Hukuk devleti modern devletin doğuşu ile ortaya çıktı. Modern devlet ise feodalitenin çok merkezli dağınık iktidarının giderek yeniden merkezileşmesiyle mümkün oldu. Parçalı iktidar mutlak bir monarkın elinde merkezileşmeye, yetkiler kralda toplanmaya başladı. Kralın iktidarını merkezileştirdiği toprak parçasını yönetebilmesi için mali kaynaklara ihtiyacı vardı. Lordların serfler üzerindeki gücünü kırarak her ikisini de kendine bağladı. Lordların elindeki silahlı güçleri dağıtarak merkezi bir ordu kurdu. Kurduğu orduyu doyurabilmek içinde vergi toplayabilecek bir maliye teşkilatına ihtiyacı vardı. Dolayısıyla modern bürokrasinin temelleri bu alanlarda atıldı. Mutlakiyetçi idareler güçlü bir orduya ve maliye teşkilatına sahiptiler. 17.yüzyılda yaşanılan askeri devrim modern orduların temellerini attı. Fransız Devrimi tüm yurttaşlar için askerlik yapmayı bir zorunluluk haline getirdi. Modern devleti kendinden öncekilerden ayıran ne işlevi ne de amaçlarıydı. Weber’e göre en büyük fark ‘şiddet tekeline’ sahip olmasıydı. Modern devlet egemenliğini ilan ettiği teritoryalite üzerinde kendisi dışında bir gücün şiddet kullanmasına müsaade edemezdi. Kamu gücünü kullanma otoritesine yalnızca devlet sahipti.

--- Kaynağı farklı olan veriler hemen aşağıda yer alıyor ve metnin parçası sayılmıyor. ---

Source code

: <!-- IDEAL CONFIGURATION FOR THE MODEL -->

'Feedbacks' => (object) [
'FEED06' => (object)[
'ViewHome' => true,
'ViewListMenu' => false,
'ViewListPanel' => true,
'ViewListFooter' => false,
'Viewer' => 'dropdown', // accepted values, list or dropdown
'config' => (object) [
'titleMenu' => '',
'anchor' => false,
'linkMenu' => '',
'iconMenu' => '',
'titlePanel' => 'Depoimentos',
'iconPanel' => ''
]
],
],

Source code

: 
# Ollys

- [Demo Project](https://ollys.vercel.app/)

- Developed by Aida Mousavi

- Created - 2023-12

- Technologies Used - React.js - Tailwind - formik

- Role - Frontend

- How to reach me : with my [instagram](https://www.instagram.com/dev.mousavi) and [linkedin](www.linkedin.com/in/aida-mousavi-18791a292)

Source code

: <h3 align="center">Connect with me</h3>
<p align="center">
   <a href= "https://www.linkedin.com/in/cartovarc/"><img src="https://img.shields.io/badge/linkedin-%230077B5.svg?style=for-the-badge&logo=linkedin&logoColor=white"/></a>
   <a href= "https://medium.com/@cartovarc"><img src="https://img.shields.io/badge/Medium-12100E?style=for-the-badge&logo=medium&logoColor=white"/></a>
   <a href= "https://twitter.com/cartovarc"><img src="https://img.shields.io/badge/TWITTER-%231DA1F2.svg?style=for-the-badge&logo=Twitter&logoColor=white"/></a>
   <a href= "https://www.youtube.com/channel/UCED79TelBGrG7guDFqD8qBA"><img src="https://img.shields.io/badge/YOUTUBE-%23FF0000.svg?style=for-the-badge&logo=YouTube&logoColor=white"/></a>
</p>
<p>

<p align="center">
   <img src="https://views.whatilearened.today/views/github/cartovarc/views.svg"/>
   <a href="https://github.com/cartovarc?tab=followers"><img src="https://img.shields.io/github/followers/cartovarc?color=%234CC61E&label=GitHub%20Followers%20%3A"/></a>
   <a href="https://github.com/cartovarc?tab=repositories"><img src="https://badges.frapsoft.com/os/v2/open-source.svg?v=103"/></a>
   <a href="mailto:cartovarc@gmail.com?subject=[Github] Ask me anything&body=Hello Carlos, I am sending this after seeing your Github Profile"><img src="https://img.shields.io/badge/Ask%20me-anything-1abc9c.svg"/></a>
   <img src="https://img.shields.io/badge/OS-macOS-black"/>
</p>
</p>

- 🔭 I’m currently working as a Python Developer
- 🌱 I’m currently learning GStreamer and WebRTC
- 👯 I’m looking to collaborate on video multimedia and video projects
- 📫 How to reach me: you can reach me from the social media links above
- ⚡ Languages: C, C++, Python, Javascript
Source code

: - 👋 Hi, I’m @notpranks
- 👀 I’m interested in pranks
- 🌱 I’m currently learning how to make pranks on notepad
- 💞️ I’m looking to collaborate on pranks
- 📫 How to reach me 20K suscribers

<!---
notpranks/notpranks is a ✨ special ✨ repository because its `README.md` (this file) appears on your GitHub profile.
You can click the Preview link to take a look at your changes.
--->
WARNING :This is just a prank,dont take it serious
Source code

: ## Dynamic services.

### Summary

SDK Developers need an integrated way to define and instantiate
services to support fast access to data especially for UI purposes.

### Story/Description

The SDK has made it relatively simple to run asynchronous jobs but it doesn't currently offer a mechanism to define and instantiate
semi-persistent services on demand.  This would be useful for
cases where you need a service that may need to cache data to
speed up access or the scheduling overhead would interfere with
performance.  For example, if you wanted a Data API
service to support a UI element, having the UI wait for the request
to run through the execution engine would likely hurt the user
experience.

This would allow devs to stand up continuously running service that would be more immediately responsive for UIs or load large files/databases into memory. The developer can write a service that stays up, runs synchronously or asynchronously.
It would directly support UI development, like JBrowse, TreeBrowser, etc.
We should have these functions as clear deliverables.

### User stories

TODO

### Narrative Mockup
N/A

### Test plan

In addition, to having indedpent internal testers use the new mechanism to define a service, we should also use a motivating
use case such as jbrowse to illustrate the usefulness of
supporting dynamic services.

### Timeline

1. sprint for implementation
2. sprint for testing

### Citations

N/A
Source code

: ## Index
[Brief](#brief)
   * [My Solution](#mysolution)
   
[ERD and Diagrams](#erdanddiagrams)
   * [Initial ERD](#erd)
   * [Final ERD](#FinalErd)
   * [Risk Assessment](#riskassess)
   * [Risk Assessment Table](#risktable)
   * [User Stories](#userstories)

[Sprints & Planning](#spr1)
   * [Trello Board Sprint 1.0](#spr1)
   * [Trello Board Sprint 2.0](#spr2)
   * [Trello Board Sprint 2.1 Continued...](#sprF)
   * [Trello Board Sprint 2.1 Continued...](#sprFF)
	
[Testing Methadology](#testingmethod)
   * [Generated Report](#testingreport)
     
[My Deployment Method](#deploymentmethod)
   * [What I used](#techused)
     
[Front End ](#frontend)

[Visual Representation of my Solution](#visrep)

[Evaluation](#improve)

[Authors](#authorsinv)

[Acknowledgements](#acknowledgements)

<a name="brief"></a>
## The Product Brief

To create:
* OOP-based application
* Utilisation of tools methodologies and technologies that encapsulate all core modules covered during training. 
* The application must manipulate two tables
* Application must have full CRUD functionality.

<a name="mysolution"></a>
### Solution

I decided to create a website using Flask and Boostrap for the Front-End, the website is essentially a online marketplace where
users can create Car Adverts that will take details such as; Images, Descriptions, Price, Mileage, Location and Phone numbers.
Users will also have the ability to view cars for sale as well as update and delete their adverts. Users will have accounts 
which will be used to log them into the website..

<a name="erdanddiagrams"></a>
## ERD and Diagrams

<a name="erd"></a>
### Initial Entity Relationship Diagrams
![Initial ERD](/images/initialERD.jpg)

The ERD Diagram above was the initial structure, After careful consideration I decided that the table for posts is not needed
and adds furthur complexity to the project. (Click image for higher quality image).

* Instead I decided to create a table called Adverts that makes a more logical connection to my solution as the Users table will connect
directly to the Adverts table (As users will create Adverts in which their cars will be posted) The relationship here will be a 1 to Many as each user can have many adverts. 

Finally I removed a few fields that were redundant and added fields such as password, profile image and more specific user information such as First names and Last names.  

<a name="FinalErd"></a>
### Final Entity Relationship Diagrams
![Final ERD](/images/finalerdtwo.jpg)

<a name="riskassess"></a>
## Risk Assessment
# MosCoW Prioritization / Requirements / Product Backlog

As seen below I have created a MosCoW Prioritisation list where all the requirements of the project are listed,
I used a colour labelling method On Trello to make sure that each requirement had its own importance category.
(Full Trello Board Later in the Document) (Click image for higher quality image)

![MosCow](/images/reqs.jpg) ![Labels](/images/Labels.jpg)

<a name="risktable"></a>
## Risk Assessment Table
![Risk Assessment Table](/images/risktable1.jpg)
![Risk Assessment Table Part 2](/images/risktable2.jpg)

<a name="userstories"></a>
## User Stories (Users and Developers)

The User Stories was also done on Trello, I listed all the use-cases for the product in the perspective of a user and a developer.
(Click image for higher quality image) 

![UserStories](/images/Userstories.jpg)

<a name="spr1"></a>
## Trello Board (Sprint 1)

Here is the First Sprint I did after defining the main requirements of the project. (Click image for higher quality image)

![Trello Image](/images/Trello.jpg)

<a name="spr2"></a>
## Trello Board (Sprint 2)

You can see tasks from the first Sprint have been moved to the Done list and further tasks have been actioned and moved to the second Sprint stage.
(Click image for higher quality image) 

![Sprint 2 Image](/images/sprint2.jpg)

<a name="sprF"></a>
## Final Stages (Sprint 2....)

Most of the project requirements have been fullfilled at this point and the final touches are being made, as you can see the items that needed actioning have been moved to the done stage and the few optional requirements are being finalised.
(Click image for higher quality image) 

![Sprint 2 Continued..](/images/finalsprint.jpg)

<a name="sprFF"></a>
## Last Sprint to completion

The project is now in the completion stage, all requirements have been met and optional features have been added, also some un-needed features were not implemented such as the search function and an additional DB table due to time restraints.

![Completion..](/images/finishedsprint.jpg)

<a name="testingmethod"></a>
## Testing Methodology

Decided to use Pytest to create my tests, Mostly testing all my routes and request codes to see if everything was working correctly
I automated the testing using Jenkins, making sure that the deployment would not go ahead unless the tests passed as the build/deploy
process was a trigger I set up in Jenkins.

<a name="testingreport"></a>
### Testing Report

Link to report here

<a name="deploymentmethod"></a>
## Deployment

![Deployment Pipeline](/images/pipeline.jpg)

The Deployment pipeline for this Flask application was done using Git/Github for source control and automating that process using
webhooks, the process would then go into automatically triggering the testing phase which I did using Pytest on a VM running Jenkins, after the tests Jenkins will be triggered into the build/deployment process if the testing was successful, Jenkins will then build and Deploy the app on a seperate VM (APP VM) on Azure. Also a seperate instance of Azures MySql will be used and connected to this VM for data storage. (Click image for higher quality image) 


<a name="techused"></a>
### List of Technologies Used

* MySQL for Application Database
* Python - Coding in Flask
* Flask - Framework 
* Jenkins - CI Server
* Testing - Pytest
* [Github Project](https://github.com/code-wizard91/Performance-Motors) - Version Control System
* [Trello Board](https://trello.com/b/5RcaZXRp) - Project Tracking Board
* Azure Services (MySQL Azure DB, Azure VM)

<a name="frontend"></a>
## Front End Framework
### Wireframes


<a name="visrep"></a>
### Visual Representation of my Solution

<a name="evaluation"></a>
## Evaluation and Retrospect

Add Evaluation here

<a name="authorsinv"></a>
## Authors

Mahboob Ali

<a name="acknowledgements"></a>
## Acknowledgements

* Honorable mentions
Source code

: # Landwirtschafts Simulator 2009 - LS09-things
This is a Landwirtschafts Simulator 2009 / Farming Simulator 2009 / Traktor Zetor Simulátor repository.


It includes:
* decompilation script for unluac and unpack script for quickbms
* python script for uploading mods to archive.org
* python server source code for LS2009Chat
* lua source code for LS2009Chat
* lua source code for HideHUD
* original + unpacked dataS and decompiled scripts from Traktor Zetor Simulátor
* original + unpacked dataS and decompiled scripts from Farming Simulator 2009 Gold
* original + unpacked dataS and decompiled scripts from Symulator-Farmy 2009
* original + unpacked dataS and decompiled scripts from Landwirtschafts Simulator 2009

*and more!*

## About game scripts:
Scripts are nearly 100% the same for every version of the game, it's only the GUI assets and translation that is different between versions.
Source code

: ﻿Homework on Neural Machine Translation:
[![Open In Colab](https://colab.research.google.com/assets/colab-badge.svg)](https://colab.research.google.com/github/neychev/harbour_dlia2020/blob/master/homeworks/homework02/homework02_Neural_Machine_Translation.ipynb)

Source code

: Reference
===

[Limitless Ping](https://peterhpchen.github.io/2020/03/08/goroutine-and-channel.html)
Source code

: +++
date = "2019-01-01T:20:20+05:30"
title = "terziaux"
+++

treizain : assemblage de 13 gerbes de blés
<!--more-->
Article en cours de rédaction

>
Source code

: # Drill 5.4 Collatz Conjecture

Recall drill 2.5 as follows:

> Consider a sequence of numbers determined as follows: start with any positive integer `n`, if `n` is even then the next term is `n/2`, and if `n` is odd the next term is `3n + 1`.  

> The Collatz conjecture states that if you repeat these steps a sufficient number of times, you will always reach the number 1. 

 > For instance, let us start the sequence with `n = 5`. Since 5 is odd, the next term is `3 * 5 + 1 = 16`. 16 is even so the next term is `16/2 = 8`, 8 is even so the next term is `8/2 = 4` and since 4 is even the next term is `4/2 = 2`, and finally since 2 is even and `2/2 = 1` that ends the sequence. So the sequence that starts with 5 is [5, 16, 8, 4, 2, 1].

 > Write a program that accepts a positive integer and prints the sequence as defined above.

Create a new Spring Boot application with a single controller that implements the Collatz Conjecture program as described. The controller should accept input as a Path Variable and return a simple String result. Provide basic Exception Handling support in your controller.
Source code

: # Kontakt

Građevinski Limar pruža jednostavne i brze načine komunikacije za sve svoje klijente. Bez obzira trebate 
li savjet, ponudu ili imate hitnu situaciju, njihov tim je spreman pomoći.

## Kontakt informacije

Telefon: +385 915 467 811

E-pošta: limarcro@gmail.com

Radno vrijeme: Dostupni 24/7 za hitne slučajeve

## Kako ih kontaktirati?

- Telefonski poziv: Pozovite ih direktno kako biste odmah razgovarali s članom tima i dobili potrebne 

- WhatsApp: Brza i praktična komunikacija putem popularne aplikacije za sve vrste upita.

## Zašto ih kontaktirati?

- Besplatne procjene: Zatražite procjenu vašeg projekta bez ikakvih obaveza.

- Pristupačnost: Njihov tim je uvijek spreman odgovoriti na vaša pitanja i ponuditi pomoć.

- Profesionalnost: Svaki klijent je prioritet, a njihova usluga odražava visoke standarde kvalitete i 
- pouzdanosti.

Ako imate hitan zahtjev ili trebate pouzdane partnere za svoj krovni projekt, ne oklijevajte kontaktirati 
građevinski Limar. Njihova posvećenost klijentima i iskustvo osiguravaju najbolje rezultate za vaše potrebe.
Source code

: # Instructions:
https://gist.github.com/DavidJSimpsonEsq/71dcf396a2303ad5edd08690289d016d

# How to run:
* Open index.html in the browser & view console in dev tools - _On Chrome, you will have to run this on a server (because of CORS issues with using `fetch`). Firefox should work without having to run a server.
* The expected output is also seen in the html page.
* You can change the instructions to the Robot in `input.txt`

Şiddet tekeline sahip olmak modern devleti öncekilerden farklılaştırır. Orta ve yeniçağdaki tüm sözleşme kuramcıları şiddet devrine ilişkin değişik açıklamalar getirmiştir. Hobbes güvenliği gerekçe göstermiş, liberal Locke ise özel mülkiyetin korunması pahasına sivil toplumun elindeki gücü devlete devrettiğini savunmuştu. Siyasi ve iktisadi alanların birbirinden ayrılması ve sivil toplumdaki şiddet kullanma hakkının devri modern devleti toplumdan özerkleştirdi. Sanki modern devlet toplumsal güç ilişkilerinin dışında, onlardan bağımsız bir görünüme sahipti. Hâlbuki tüm bu süreç kapitalizmin giderek gelişmesi, kökleşmesi ile at başı ilerlemişti. İlk defa burjuvazi toplumsal güç ilişkilerine sahip olmasına rağmen doğrudan devlet aygıtını çekip çevirme işini başkalarına devretti. Ne Yunan demokrasisinin yurttaşları ne Roma’nın senatörleri ne de feodalitenin lordları siyasal güç kullanmayı başkalarına devretmişti. Asıl toplumsal güce sahip sınıf olarak burjuvazinin bundan kaçınmış olması devletin göreli özerkliği duygusunu yurttaşlar nezdinde daha inandırıcı kılıyordu.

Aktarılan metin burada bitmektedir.